**Required action**
Everything except the pictures should be printed exactly as it appears in the records.

**Input for this task**
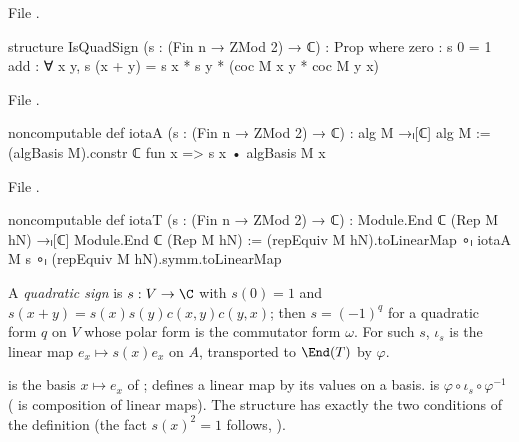 \noindent File .
\begin{leancode}
structure IsQuadSign (s : (Fin n → ZMod 2) → ℂ) : Prop where
  zero : s 0 = 1
  add : ∀ x y, s (x + y) = s x * s y * (coc M x y * coc M y x)
\end{leancode}
\noindent File .
\begin{leancode}
noncomputable def iotaA (s : (Fin n → ZMod 2) → ℂ) : alg M →ₗ[ℂ] alg M :=
  (algBasis M).constr ℂ fun x => s x • algBasis M x
\end{leancode}
\noindent File .
\begin{leancode}
noncomputable def iotaT (s : (Fin n → ZMod 2) → ℂ) :
    Module.End ℂ (Rep M hN) →ₗ[ℂ] Module.End ℂ (Rep M hN) :=
  (repEquiv M hN).toLinearMap ∘ₗ iotaA M s ∘ₗ (repEquiv M hN).symm.toLinearMap
\end{leancode}
\begin{definition}\label{ch06:def:quadsign}
A \emph{quadratic sign} is $s:V\to\C$ with $s(0)=1$ and $s(x+y)=s(x)s(y)c(x,y)c(y,x)$; then
$s=(-1)^q$ for a quadratic form $q$ on $V$ whose polar form is the commutator form $\omega$.
For such $s$, $\iota_s$ is the linear map $e_x\mapsto s(x)e_x$ on $A$, transported to $\End(T)$ by
$\varphi$.
\end{definition}
\begin{dictionary}
 is the basis $x\mapsto e_x$ of ;  defines a linear
map by its values on a basis.   is $\varphi\circ\iota_s\circ\varphi^{-1}$ ( is
composition of linear maps).  The structure  has exactly the two conditions of the
definition (the fact $s(x)^2=1$ follows, ).
\end{dictionary}

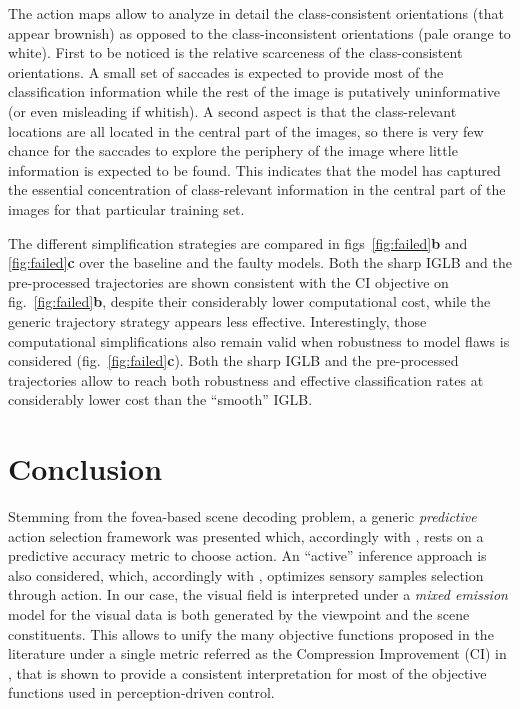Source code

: \documentclass[12pt,twoside,openright]{article}
\begin{document}
The action maps allow to analyze in detail the class-consistent orientations (that appear brownish) as opposed to the class-inconsistent orientations (pale orange to white). First to be noticed is the relative scarceness of the class-consistent orientations. 
A small set of saccades is expected to provide most of the classification information while the rest of the image is putatively uninformative (or even misleading if whitish). A second aspect is that the class-relevant locations are all located in the central part of the images, so there is very few chance for the saccades to explore the periphery of the image where little information is expected to be found. This indicates that the model has captured the essential concentration of class-relevant information in the central part of the images for that particular training set.

The different simplification strategies are compared in figs~\ref{fig:failed}\textbf{b} and \ref{fig:failed}\textbf{c} over the baseline and the faulty models. Both the sharp IGLB and the pre-processed trajectories are shown consistent with the CI objective on fig.~\ref{fig:failed}\textbf{b}, despite their considerably lower computational cost, while the generic trajectory strategy appears less effective. Interestingly, those computational simplifications also remain valid when robustness to model flaws is considered (fig.~\ref{fig:failed}\textbf{c}). 
Both the sharp IGLB and the pre-processed trajectories allow to reach both robustness and effective classification rates at considerably lower cost than the ``smooth'' IGLB.


\section{Conclusion}
Stemming from the fovea-based scene decoding problem, a generic \emph{predictive} action selection framework was presented which, accordingly with \citep{najemnik2005optimal}, rests on a predictive accuracy metric to choose action. An ``active'' inference approach is also considered, which, accordingly with \citep{friston2012perceptions}, optimizes sensory samples selection through action. In our case, the visual field is interpreted under a \emph{mixed emission} model for the visual data is both generated by the viewpoint and the scene constituents. 
This allows to unify the many objective functions proposed in the literature under a single metric referred as the Compression Improvement (CI) in \citep{schmidhuber2007simple}, that is shown to provide a consistent interpretation for most of the objective functions used in perception-driven control. 
\end{document}
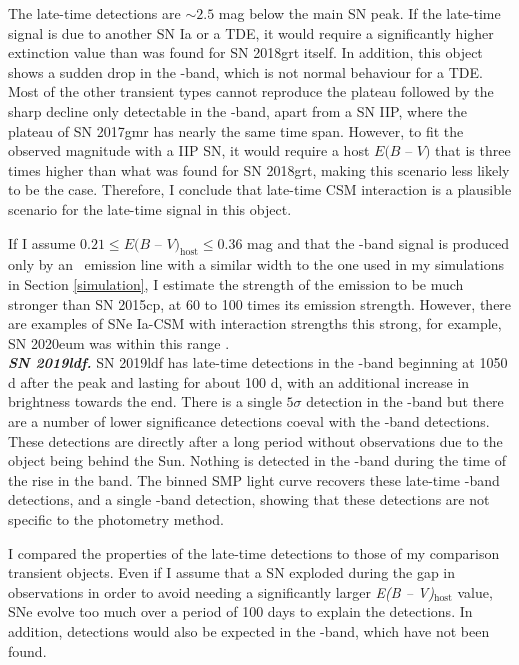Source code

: \documentclass[a4paper,oneside,12pt, class=Latex/Classes/PhDthesisPSnPDF, crop=false]{standalone}
\begin{document}
The late-time detections are $\sim 2.5$ mag below the main SN peak. If the late-time signal is due to another SN Ia or a TDE, it would require a significantly higher extinction value than was found for SN 2018grt itself. In addition, this object shows a sudden drop in the \ztfr-band, which is not normal behaviour for a TDE. Most of the other transient types cannot reproduce the plateau followed by the sharp decline only detectable in the \ztfr-band, apart from a SN IIP, where the plateau of SN 2017gmr has nearly the same time span. However, to fit the observed magnitude with a IIP SN, it would require a host $ E(B$ -- $V)$ that is three times higher than what was found for SN 2018grt, making this scenario less likely to be the case. Therefore, I conclude that late-time CSM interaction is a plausible scenario for the late-time signal in this object.

If I assume $0.21 \leq E(B$ -- $V)_\text{host} \leq 0.36$ mag and that the \ztfr-band signal is produced only by an \Halpha~emission line with a similar width to the one used in my simulations in Section \ref{simulation}, I estimate the strength of the emission to be much stronger than SN 2015cp, at 60 to 100 times its emission strength. However, there are examples of SNe Ia-CSM with interaction strengths this strong, for example, SN 2020eum was within this range \citep{Ia-CSM_BTS}.\\


\textit{\textbf{SN 2019ldf.}}
SN 2019ldf has late-time detections in the \ztfr-band beginning at 1050\,d after the peak and lasting for about 100 d, with an additional increase in brightness towards the end. There is a single $5\sigma$ detection in the \ztfi-band but there are a number of lower significance detections coeval with the \ztfr-band detections. These detections are directly after a long period without observations due to the object being behind the Sun. Nothing is detected in the \ztfg-band during the time of the rise in the \ztfr band. The binned SMP light curve recovers these late-time \ztfr-band detections, and a single \ztfi-band detection, showing that these detections are not specific to the photometry method.

I compared the properties of the late-time detections to those of my comparison transient objects. Even if I assume that a SN exploded during the gap in observations in order to avoid needing a significantly larger \textit{E(B -- V)}$_\text{host}$ value, SNe evolve too much over a period of 100 days to explain the detections. In addition, detections would also be expected in the \ztfg-band, which have not been found. 
\end{document}
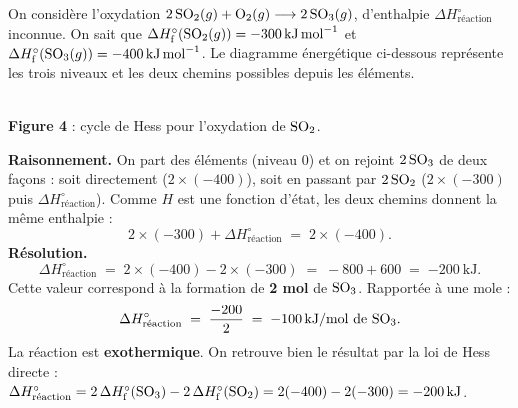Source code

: \documentclass[11pt,a4paper]{article}
\newcommand{\dHr}{\Delta H^{\circ}_{\text{réaction}}}
\newcommand{\dHf}{\Delta H^{\circ}_{\text{f}}}
\begin{document}
\begin{exemple}
On considère l'oxydation \;$2\,\ce{SO2}(g) + \ce{O2}(g) \longrightarrow 2\,\ce{SO3}(g)$\;, d'enthalpie
$\dHr$ inconnue. On sait que $\dHf(\ce{SO2}(g)) = \SI{-300}{\kilo\joule\per\mol}$ et
$\dHf(\ce{SO3}(g)) = \SI{-400}{\kilo\joule\per\mol}$. Le diagramme énergétique ci-dessous représente
les trois niveaux et les deux chemins possibles depuis les éléments.

\begin{center}
\\[2pt]
{\small\textbf{\textcolor{primary}{Figure 4}} : cycle de Hess pour l'oxydation de $\ce{SO2}$.}
\end{center}

\textbf{Raisonnement.} On part des éléments (niveau $0$) et on rejoint $2\,\ce{SO3}$ de deux façons :
soit directement ($2\times(-400)$), soit en passant par $2\,\ce{SO2}$ ($2\times(-300)$ puis $\dHr$).
Comme $H$ est une fonction d'état, les deux chemins donnent la même enthalpie :
\[ 2\times(-300) + \dHr \;=\; 2\times(-400). \]
\textbf{Résolution.}
\[ \dHr \;=\; 2\times(-400) - 2\times(-300) \;=\; -800 + 600 \;=\; \SI{-200}{\kilo\joule}. \]
Cette valeur correspond à la formation de \textbf{2 mol} de $\ce{SO3}$. Rapportée à une mole :
\[ \dHr \;=\; \frac{-200}{2} \;=\; \SI{-100}{\kilo\joule\per\mol\ de\ \ce{SO3}}. \]
La réaction est \textbf{exothermique}. On retrouve bien le résultat par la loi de Hess directe :
$\dHr = 2\,\dHf(\ce{SO3}) - 2\,\dHf(\ce{SO2}) = 2(-400)-2(-300) = \SI{-200}{\kilo\joule}$.
\end{exemple}
\end{document}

**Output for this exercise**
 \noindent File .
\begin{leancode}
structure IsQuadSign (s : (Fin n → ZMod 2) → ℂ) : Prop where
  zero : s 0 = 1
  add : ∀ x y, s (x + y) = s x * s y * (coc M x y * coc M y x)
\end{leancode}
\noindent File .
\begin{leancode}
noncomputable def iotaA (s : (Fin n → ZMod 2) → ℂ) : alg M →ₗ[ℂ] alg M :=
  (algBasis M).constr ℂ fun x => s x • algBasis M x
\end{leancode}
\noindent File .
\begin{leancode}
noncomputable def iotaT (s : (Fin n → ZMod 2) → ℂ) :
    Module.End ℂ (Rep M hN) →ₗ[ℂ] Module.End ℂ (Rep M hN) :=
  (repEquiv M hN).toLinearMap ∘ₗ iotaA M s ∘ₗ (repEquiv M hN).symm.toLinearMap
\end{leancode}
\begin{definition}\label{ch06:def:quadsign}
A \emph{quadratic sign} is $s:V\to\C$ with $s(0)=1$ and $s(x+y)=s(x)s(y)c(x,y)c(y,x)$; then
$s=(-1)^q$ for a quadratic form $q$ on $V$ whose polar form is the commutator form $\omega$.
For such $s$, $\iota_s$ is the linear map $e_x\mapsto s(x)e_x$ on $A$, transported to $\End(T)$ by
$\varphi$.
\end{definition}
\begin{dictionary}
 is the basis $x\mapsto e_x$ of ;  defines a linear
map by its values on a basis.   is $\varphi\circ\iota_s\circ\varphi^{-1}$ ( is
composition of linear maps).  The structure  has exactly the two conditions of the
definition (the fact $s(x)^2=1$ follows, ).
\end{dictionary}

Source code

: \documentclass[12pt,twoside,openright]{article}
\begin{document}
The action maps allow to analyze in detail the class-consistent orientations (that appear brownish) as opposed to the class-inconsistent orientations (pale orange to white). First to be noticed is the relative scarceness of the class-consistent orientations. 
A small set of saccades is expected to provide most of the classification information while the rest of the image is putatively uninformative (or even misleading if whitish). A second aspect is that the class-relevant locations are all located in the central part of the images, so there is very few chance for the saccades to explore the periphery of the image where little information is expected to be found. This indicates that the model has captured the essential concentration of class-relevant information in the central part of the images for that particular training set.

The different simplification strategies are compared in figs~\ref{fig:failed}\textbf{b} and \ref{fig:failed}\textbf{c} over the baseline and the faulty models. Both the sharp IGLB and the pre-processed trajectories are shown consistent with the CI objective on fig.~\ref{fig:failed}\textbf{b}, despite their considerably lower computational cost, while the generic trajectory strategy appears less effective. Interestingly, those computational simplifications also remain valid when robustness to model flaws is considered (fig.~\ref{fig:failed}\textbf{c}). 
Both the sharp IGLB and the pre-processed trajectories allow to reach both robustness and effective classification rates at considerably lower cost than the ``smooth'' IGLB.


\section{Conclusion}
Stemming from the fovea-based scene decoding problem, a generic \emph{predictive} action selection framework was presented which, accordingly with \citep{najemnik2005optimal}, rests on a predictive accuracy metric to choose action. An ``active'' inference approach is also considered, which, accordingly with \citep{friston2012perceptions}, optimizes sensory samples selection through action. In our case, the visual field is interpreted under a \emph{mixed emission} model for the visual data is both generated by the viewpoint and the scene constituents. 
This allows to unify the many objective functions proposed in the literature under a single metric referred as the Compression Improvement (CI) in \citep{schmidhuber2007simple}, that is shown to provide a consistent interpretation for most of the objective functions used in perception-driven control. 
\end{document}
Source code

: \documentclass[a4paper,oneside,12pt, class=Latex/Classes/PhDthesisPSnPDF, crop=false]{standalone}
\begin{document}
The late-time detections are $\sim 2.5$ mag below the main SN peak. If the late-time signal is due to another SN Ia or a TDE, it would require a significantly higher extinction value than was found for SN 2018grt itself. In addition, this object shows a sudden drop in the \ztfr-band, which is not normal behaviour for a TDE. Most of the other transient types cannot reproduce the plateau followed by the sharp decline only detectable in the \ztfr-band, apart from a SN IIP, where the plateau of SN 2017gmr has nearly the same time span. However, to fit the observed magnitude with a IIP SN, it would require a host $ E(B$ -- $V)$ that is three times higher than what was found for SN 2018grt, making this scenario less likely to be the case. Therefore, I conclude that late-time CSM interaction is a plausible scenario for the late-time signal in this object.

If I assume $0.21 \leq E(B$ -- $V)_\text{host} \leq 0.36$ mag and that the \ztfr-band signal is produced only by an \Halpha~emission line with a similar width to the one used in my simulations in Section \ref{simulation}, I estimate the strength of the emission to be much stronger than SN 2015cp, at 60 to 100 times its emission strength. However, there are examples of SNe Ia-CSM with interaction strengths this strong, for example, SN 2020eum was within this range \citep{Ia-CSM_BTS}.\\


\textit{\textbf{SN 2019ldf.}}
SN 2019ldf has late-time detections in the \ztfr-band beginning at 1050\,d after the peak and lasting for about 100 d, with an additional increase in brightness towards the end. There is a single $5\sigma$ detection in the \ztfi-band but there are a number of lower significance detections coeval with the \ztfr-band detections. These detections are directly after a long period without observations due to the object being behind the Sun. Nothing is detected in the \ztfg-band during the time of the rise in the \ztfr band. The binned SMP light curve recovers these late-time \ztfr-band detections, and a single \ztfi-band detection, showing that these detections are not specific to the photometry method.

I compared the properties of the late-time detections to those of my comparison transient objects. Even if I assume that a SN exploded during the gap in observations in order to avoid needing a significantly larger \textit{E(B -- V)}$_\text{host}$ value, SNe evolve too much over a period of 100 days to explain the detections. In addition, detections would also be expected in the \ztfg-band, which have not been found. 
\end{document}
Source code

: \documentclass[11pt,a4paper]{article}
\newcommand{\dHr}{\Delta H^{\circ}_{\text{réaction}}}
\newcommand{\dHf}{\Delta H^{\circ}_{\text{f}}}
\begin{document}
\begin{exemple}
On considère l'oxydation \;$2\,\ce{SO2}(g) + \ce{O2}(g) \longrightarrow 2\,\ce{SO3}(g)$\;, d'enthalpie
$\dHr$ inconnue. On sait que $\dHf(\ce{SO2}(g)) = \SI{-300}{\kilo\joule\per\mol}$ et
$\dHf(\ce{SO3}(g)) = \SI{-400}{\kilo\joule\per\mol}$. Le diagramme énergétique ci-dessous représente
les trois niveaux et les deux chemins possibles depuis les éléments.

\begin{center}
\\[2pt]
{\small\textbf{\textcolor{primary}{Figure 4}} : cycle de Hess pour l'oxydation de $\ce{SO2}$.}
\end{center}

\textbf{Raisonnement.} On part des éléments (niveau $0$) et on rejoint $2\,\ce{SO3}$ de deux façons :
soit directement ($2\times(-400)$), soit en passant par $2\,\ce{SO2}$ ($2\times(-300)$ puis $\dHr$).
Comme $H$ est une fonction d'état, les deux chemins donnent la même enthalpie :
\[ 2\times(-300) + \dHr \;=\; 2\times(-400). \]
\textbf{Résolution.}
\[ \dHr \;=\; 2\times(-400) - 2\times(-300) \;=\; -800 + 600 \;=\; \SI{-200}{\kilo\joule}. \]
Cette valeur correspond à la formation de \textbf{2 mol} de $\ce{SO3}$. Rapportée à une mole :
\[ \dHr \;=\; \frac{-200}{2} \;=\; \SI{-100}{\kilo\joule\per\mol\ de\ \ce{SO3}}. \]
La réaction est \textbf{exothermique}. On retrouve bien le résultat par la loi de Hess directe :
$\dHr = 2\,\dHf(\ce{SO3}) - 2\,\dHf(\ce{SO2}) = 2(-400)-2(-300) = \SI{-200}{\kilo\joule}$.
\end{exemple}
\end{document}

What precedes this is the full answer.